Joseph Bottom over at FIRST THINGS' On the Square observes:
The trouble is abortion, once again. After John Kerry’s defeat in 2004, you could hardly shake a stick without whacking some Democratic figure or another who was insisting that their party needed to—or was about to—get back into the religion business. The success of Jim Wallis’ book God’s Politics was a sign, and now Amy Sullivan has published an article in the Washington Monthly that claims the re-spiritualizing of the Democrats is just around the corner.

That may be the last piece missing for the return of the Left to power. The polls show Republicans in serious trouble, and the moveon.org extremists in the Democratic party are boiling with fury at the Bush administration. An economic downturn, no progress in Iraq, a few more Republican screw-ups, and the Democrats are in.

Or, rather, almost in, for as long as the evangelicals and pro-life Catholics refuse to vote for them, the Democrats can’t make the enormous gains they need to overcome the demographic trends that have been against them for decades. If the religious voters get disgusted enough to stay home on Election Day this year, the Democrats will certainly make some gains. But until they get a good chunk of the believers to vote for them, they’re going to remain on the fringes of power.

And the trouble is abortion, for the Democrats are pinned by it. Although NARAL may have an ordained Methodist minister to act as its official chaplain, there is, in truth, no serious or large-scale group of religious voters who actively support abortion. The Democrats left it too long. Perhaps too much has been made of the Clintons’ banning of Pennsylvania’s pro-life governor Bob Casey from the dais of the Democratic party’s convention in 1992. Republican candidates have been using the incident to motivate voters across the nation for more than a decade, and it may have gotten a little stale.

Still, there genuinely was something iconic about that moment: An astute political observer in 1973 could have predicted that Roe v. Wade would eventually be translated into America’s two-party system—with one party that, whatever its other commitments, gathered up the anti-abortion voters, and the other party that, whatever its other commitments, gathered up the pro-abortion voters. It took almost twenty years, but by 1992 the work was done. And since Casey’s banning in 1992, there has not been a single Democrat with national prominence who stands strongly against abortion. When John Kerry told an interviewer during the 2004 election that he was personally opposed to abortion, the problem wasn’t that he was lying. The problem was that no one believed him.
In other words, unless the Democratic party ceases to make the sacrament of abortion its Raison D'etre, Democrats will remain the perpetual also-rans of national politics. The prospects of the DNC actually doing this are directly proportional to the next N'oreaster in Hell. The ka-ching and AI/moloch-worship factors are just too high. The loss of NARAL dollars alone would cripple some important senate candidates. The Democratic Party simply will not abandon abortion.

That's why they'll continue to lose traditional voters from their party.
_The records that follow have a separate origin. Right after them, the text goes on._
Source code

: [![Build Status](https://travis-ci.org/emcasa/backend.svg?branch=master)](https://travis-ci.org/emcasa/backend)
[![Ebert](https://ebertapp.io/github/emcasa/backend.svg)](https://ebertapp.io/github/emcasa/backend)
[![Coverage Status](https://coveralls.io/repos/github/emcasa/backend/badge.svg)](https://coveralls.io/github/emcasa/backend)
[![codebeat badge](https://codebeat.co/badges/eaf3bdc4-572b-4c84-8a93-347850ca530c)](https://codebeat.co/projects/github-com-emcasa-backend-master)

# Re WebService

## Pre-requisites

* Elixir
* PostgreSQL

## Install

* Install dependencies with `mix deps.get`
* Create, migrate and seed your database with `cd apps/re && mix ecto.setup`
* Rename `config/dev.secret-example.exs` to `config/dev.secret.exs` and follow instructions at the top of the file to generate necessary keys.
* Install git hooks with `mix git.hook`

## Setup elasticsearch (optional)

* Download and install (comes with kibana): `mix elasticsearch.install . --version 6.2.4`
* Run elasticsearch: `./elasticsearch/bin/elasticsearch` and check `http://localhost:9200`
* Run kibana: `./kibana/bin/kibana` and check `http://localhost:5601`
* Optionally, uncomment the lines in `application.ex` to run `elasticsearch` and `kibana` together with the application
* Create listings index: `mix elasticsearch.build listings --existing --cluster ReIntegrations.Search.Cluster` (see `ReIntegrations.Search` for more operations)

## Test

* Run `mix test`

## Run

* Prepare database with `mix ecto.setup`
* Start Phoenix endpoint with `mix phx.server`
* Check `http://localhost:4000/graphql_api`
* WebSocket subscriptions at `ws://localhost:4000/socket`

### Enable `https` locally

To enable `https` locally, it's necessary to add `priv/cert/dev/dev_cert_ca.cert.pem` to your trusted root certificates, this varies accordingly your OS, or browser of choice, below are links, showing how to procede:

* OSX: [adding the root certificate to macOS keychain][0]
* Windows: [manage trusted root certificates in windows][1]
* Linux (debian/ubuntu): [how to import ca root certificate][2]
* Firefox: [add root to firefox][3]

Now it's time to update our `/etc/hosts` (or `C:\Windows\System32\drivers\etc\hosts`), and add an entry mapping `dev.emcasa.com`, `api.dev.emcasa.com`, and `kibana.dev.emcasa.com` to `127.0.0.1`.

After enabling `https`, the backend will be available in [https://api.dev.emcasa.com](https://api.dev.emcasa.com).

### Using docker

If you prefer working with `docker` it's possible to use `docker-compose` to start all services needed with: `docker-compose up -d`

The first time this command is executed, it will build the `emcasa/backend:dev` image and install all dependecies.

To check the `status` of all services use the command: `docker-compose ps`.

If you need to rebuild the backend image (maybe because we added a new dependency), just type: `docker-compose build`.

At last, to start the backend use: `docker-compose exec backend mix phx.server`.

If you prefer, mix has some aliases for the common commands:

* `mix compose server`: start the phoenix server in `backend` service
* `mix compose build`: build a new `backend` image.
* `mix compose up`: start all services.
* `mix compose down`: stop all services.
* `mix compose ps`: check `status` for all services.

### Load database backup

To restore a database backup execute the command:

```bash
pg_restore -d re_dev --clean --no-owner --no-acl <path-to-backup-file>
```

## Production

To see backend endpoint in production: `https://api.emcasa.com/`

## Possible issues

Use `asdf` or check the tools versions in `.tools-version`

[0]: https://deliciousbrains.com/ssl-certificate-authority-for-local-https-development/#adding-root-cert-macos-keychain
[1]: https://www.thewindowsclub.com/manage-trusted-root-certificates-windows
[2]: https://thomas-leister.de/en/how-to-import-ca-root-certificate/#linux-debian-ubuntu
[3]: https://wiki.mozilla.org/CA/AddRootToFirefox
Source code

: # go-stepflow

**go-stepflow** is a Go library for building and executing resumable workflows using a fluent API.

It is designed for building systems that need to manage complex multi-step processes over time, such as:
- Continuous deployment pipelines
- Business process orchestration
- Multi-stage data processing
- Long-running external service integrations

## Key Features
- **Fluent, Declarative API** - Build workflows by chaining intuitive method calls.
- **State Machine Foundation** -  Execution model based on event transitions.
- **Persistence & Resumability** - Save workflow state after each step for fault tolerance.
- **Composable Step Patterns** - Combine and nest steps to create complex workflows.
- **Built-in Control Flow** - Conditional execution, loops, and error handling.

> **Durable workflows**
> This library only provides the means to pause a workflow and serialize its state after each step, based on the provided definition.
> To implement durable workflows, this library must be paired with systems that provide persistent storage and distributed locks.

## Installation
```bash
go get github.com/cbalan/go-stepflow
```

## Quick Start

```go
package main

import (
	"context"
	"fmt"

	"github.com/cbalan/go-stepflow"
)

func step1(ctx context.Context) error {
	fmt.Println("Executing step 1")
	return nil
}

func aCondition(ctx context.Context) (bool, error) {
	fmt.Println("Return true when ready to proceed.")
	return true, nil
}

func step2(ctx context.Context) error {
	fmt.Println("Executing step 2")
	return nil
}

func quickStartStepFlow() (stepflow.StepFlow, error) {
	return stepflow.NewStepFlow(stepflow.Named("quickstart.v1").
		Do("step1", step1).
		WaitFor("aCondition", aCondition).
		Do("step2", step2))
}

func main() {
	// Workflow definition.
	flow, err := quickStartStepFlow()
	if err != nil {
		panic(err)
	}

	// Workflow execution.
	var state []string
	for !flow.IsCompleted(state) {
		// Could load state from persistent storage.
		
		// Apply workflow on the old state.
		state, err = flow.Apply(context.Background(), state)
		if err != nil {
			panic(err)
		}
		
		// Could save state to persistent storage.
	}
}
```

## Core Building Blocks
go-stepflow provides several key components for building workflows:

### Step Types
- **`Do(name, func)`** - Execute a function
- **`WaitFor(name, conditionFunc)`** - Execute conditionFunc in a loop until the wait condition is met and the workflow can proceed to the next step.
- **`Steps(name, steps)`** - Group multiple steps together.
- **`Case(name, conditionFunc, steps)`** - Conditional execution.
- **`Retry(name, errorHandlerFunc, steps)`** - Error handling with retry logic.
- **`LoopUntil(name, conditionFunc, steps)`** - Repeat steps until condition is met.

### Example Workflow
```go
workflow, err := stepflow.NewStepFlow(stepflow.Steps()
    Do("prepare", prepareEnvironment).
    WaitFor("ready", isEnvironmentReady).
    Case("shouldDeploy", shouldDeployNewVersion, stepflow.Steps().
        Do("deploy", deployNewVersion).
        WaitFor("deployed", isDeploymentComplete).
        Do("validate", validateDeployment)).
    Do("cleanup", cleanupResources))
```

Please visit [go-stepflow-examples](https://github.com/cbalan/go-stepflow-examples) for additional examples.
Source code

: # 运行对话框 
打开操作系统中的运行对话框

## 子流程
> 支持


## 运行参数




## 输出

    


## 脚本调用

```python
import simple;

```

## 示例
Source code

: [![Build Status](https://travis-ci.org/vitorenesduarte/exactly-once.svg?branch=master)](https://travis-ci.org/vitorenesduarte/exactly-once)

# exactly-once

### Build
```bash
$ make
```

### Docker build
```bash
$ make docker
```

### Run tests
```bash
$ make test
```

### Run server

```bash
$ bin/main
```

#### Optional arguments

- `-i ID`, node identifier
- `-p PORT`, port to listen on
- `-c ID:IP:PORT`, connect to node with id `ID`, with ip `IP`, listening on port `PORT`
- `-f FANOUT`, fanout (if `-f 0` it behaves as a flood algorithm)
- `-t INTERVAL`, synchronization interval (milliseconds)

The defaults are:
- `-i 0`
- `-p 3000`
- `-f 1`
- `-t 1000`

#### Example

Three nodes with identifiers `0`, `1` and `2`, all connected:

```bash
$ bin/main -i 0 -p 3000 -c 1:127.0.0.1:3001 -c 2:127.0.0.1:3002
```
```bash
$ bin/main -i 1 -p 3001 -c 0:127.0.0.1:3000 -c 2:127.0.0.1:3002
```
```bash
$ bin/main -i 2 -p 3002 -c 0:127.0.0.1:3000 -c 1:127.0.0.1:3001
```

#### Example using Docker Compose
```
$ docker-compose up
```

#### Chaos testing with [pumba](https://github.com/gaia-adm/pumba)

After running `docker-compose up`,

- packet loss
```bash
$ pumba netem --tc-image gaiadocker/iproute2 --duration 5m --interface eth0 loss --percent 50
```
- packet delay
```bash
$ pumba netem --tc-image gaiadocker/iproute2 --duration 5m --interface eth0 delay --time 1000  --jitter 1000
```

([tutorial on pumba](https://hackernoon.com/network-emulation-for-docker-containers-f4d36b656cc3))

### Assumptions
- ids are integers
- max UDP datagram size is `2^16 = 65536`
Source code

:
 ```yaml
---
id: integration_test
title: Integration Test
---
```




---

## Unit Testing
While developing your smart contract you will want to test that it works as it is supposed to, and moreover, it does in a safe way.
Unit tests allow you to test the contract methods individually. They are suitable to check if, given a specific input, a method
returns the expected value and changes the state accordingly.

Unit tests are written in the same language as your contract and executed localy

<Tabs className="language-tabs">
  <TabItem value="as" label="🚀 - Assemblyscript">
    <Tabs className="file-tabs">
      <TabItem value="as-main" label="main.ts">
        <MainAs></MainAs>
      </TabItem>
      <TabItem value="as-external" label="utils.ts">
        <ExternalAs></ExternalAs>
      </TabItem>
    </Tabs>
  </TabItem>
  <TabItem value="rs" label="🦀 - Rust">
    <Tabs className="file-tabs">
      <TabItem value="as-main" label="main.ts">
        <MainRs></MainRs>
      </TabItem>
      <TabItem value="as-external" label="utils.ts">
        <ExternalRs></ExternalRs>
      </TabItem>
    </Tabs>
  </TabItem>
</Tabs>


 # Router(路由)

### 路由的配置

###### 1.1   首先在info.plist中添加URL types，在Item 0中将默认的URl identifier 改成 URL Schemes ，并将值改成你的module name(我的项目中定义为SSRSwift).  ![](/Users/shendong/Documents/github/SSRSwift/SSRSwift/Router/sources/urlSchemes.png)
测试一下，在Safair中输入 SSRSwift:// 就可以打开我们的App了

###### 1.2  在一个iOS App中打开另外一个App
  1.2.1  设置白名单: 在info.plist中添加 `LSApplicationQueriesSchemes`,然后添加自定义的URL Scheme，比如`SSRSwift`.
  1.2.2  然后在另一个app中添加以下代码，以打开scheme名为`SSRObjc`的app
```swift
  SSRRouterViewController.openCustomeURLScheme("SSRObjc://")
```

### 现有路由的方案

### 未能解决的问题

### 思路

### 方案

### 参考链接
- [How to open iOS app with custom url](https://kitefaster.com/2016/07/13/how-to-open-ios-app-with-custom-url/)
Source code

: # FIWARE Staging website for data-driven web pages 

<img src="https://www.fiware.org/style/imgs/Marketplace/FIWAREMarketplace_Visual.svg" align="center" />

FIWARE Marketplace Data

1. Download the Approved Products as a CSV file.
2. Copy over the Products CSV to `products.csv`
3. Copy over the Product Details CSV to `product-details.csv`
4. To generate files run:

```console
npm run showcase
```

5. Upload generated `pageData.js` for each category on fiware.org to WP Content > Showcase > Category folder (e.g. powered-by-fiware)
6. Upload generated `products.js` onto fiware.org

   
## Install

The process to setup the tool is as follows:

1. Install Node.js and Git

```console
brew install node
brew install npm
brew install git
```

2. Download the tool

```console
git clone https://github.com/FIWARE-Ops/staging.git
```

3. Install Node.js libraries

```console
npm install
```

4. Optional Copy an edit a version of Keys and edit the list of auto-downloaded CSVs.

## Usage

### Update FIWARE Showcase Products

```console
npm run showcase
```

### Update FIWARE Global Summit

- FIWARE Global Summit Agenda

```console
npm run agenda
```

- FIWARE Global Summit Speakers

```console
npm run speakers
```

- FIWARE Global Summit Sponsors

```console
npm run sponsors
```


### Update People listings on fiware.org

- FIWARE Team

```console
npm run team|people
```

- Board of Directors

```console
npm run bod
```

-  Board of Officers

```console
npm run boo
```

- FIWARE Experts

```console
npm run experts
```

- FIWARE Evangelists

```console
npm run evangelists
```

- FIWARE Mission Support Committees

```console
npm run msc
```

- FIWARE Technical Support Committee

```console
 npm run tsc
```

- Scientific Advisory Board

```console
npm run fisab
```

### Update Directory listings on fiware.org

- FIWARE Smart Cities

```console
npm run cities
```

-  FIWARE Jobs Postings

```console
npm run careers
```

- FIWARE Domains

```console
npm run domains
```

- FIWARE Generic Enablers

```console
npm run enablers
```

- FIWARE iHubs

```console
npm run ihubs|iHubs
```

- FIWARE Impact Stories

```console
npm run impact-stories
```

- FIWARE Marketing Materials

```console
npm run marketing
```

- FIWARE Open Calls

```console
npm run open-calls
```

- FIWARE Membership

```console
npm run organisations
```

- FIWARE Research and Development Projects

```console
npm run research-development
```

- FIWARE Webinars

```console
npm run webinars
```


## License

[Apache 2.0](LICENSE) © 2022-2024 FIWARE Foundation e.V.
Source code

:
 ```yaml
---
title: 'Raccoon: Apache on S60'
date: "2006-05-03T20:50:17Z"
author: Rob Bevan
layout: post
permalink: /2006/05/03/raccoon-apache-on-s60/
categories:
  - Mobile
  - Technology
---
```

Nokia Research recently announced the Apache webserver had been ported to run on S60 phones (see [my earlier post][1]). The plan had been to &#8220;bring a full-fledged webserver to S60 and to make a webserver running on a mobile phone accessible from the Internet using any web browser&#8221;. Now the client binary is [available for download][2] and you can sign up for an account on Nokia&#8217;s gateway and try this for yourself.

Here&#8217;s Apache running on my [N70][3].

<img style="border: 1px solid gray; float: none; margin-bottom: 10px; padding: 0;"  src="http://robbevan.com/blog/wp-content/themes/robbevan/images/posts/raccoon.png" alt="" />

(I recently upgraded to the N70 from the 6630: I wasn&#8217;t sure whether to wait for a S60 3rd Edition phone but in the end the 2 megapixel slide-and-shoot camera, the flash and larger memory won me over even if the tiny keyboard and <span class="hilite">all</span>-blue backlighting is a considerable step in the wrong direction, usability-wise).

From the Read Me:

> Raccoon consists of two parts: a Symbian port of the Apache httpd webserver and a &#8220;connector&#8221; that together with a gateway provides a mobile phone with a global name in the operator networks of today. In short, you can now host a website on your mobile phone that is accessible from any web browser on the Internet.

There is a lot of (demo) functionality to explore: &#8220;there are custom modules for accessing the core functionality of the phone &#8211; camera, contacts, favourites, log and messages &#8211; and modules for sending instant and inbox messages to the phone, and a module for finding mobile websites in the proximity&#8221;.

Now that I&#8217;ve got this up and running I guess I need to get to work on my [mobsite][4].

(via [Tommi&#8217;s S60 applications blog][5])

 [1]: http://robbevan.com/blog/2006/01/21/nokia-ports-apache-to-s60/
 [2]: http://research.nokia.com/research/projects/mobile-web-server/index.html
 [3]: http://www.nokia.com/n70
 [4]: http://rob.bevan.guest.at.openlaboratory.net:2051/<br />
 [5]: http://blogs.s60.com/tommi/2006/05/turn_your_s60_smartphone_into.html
That's why faithful Catholics will continue to jump ship in droves. That's why 55 Democrats in Congress desperately want fellow Catholics to believe they're sincere co-religionists--and that voting for them, in spite of many of their pro-abortion positions, isn't a moral problem. They fool only themselves. The poll numbers demonstrate this more every time.

If the Democrats wish to survive, they had better face reality. Abortion has become the anchor tied to their neck. How much longer can the party hold its breath?